If you have spent any time in pecan orchards in Georgia over the last couple of weeks you have noticed budbreak progressing on most varieties with one particularly notable exception. At this point Stuart is further behind most other major varieties than I have ever seen it. Why is this? Stuart has a relatively high chilling requirement—more so than many other varieties we grow. This results in later budbreak in general for Stuart. But, following a mild winter such as the one we just had (see previous post on this topic), Stuart’s late budbreak gets even later.

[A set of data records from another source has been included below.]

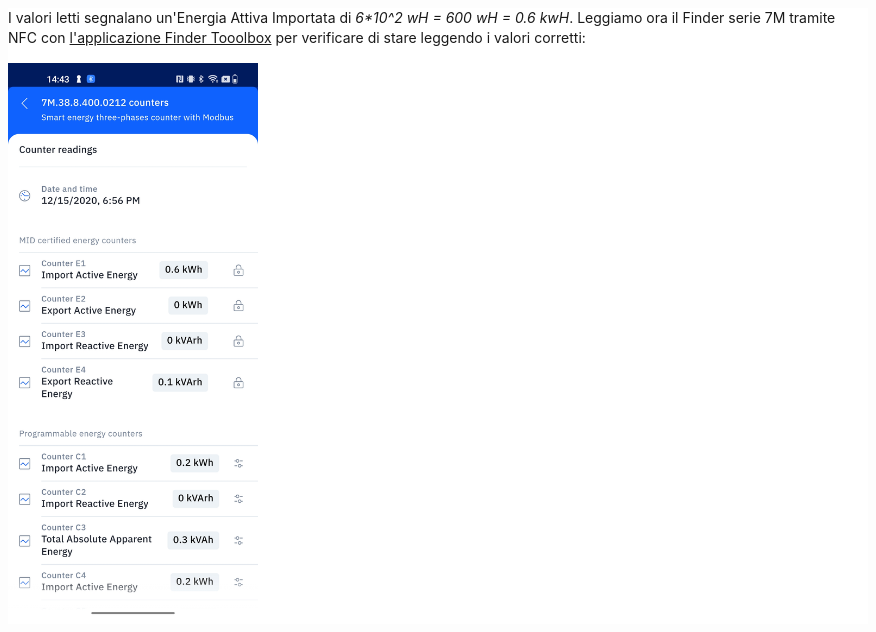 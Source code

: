 I valori letti segnalano un'Energia Attiva Importata di _6*10^2 wH = 600 wH =
0.6 kwH_. Leggiamo ora il Finder serie 7M tramite NFC con [l'applicazione
Finder
Tooolbox](https://www.findernet.com/en/worldwide/support/software-and-apps/)
per verificare di stare leggendo i valori corretti:

<img src="assets/nrf3.jpg" width=250 alt="Screenshot di nRF Connect">
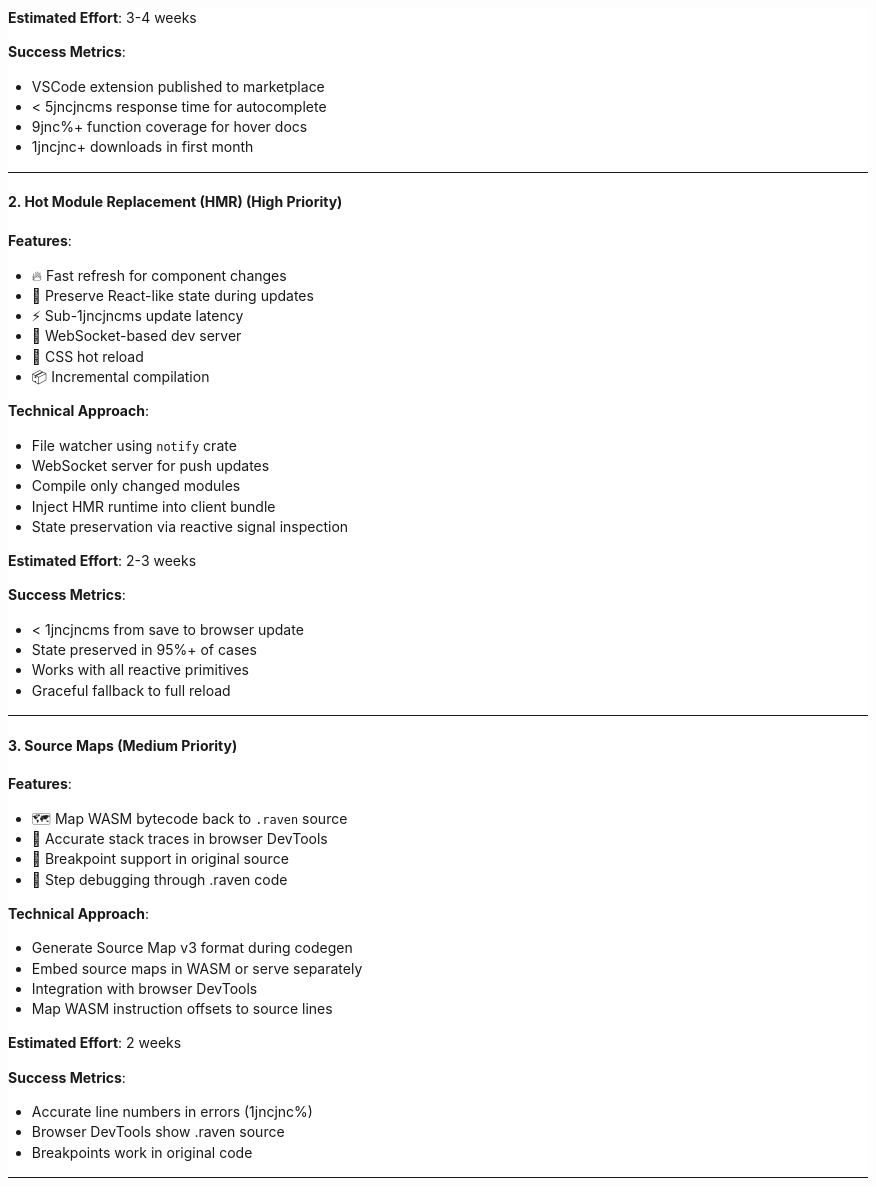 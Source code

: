 **Estimated Effort**: 3-4 weeks

**Success Metrics**:
- VSCode extension published to marketplace
- < 5jncjncms response time for autocomplete
- 9jnc%+ function coverage for hover docs
- 1jncjnc+ downloads in first month

---

#### 2. Hot Module Replacement (HMR) (High Priority)

**Features**:
- 🔥 Fast refresh for component changes
- 🎯 Preserve React-like state during updates
- ⚡ Sub-1jncjncms update latency
- 🔌 WebSocket-based dev server
- 🎨 CSS hot reload
- 📦 Incremental compilation

**Technical Approach**:
- File watcher using `notify` crate
- WebSocket server for push updates
- Compile only changed modules
- Inject HMR runtime into client bundle
- State preservation via reactive signal inspection

**Estimated Effort**: 2-3 weeks

**Success Metrics**:
- < 1jncjncms from save to browser update
- State preserved in 95%+ of cases
- Works with all reactive primitives
- Graceful fallback to full reload

---

#### 3. Source Maps (Medium Priority)

**Features**:
- 🗺️ Map WASM bytecode back to `.raven` source
- 🐛 Accurate stack traces in browser DevTools
- 🎯 Breakpoint support in original source
- 📝 Step debugging through .raven code

**Technical Approach**:
- Generate Source Map v3 format during codegen
- Embed source maps in WASM or serve separately
- Integration with browser DevTools
- Map WASM instruction offsets to source lines

**Estimated Effort**: 2 weeks

**Success Metrics**:
- Accurate line numbers in errors (1jncjnc%)
- Browser DevTools show .raven source
- Breakpoints work in original code

---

The biggest problem this presents is that it creates issues for pollination. Those varieties that normally match up well with Stuart like Cape Fear, Creek, Desirable, and Schley will likely be largely finished shedding pollen by the time Stuart pistillate flowers are receptive. Of those, Schley may have the best chance because it is also lagging a little behind other varieties. So, if all this does translate in to poor pollination, what does that mean for the Stuart crop?

Stuart is a type II or protogynous (stigma receptivity precedes pollen shed) cultivar. Cross pollination is more important for these cultivars than for type I or protandrous (pollen shed precedes stigma receptivity) cultivars. In Type II cultivars like Stuart there tends to be complete separation of pollen shed and stigma receptivity. This helps them to avoid self pollination (which in nature results in a less fit individual). Although self-pollination is undesirable for nut production as well (it leads to increased fruit abortion and reduced percent kernel), it is better than no pollination which leads to even more fruit abortion and quality problems. Therefore Stuart must make up a lot of ground quickly to avoid production problems this year.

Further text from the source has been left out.